## WHAT TO WORK ON:
Among these records, which lines include "less"? Copy them out.

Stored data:
-------

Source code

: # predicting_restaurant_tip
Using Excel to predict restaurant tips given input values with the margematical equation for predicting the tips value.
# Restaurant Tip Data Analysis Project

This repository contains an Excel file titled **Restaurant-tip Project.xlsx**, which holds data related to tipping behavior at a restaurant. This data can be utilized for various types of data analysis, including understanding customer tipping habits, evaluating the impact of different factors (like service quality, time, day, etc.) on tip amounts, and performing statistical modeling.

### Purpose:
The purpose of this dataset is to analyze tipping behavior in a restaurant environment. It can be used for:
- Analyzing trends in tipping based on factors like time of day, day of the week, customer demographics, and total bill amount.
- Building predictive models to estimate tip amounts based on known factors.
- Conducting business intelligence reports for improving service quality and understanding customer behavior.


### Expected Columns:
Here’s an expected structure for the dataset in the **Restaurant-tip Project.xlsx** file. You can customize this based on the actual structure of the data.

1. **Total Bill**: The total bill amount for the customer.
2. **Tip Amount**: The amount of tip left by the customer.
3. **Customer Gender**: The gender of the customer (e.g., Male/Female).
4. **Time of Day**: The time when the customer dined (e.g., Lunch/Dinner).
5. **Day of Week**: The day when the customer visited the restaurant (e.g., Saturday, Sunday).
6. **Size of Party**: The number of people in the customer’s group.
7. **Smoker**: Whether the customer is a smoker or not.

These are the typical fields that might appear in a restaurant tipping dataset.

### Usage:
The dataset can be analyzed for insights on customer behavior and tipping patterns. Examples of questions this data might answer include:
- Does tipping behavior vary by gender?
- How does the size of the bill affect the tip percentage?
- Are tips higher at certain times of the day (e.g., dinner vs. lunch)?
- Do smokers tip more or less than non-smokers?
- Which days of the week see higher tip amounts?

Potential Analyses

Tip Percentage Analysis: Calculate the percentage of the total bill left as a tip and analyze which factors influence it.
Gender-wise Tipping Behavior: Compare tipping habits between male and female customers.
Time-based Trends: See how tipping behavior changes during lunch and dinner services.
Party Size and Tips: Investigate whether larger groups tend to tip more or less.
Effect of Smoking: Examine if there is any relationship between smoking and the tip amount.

-------

## EXERCISE OUTPUT:
- Do smokers tip more or less than non-smokers?
Party Size and Tips: Investigate whether larger groups tend to tip more or less.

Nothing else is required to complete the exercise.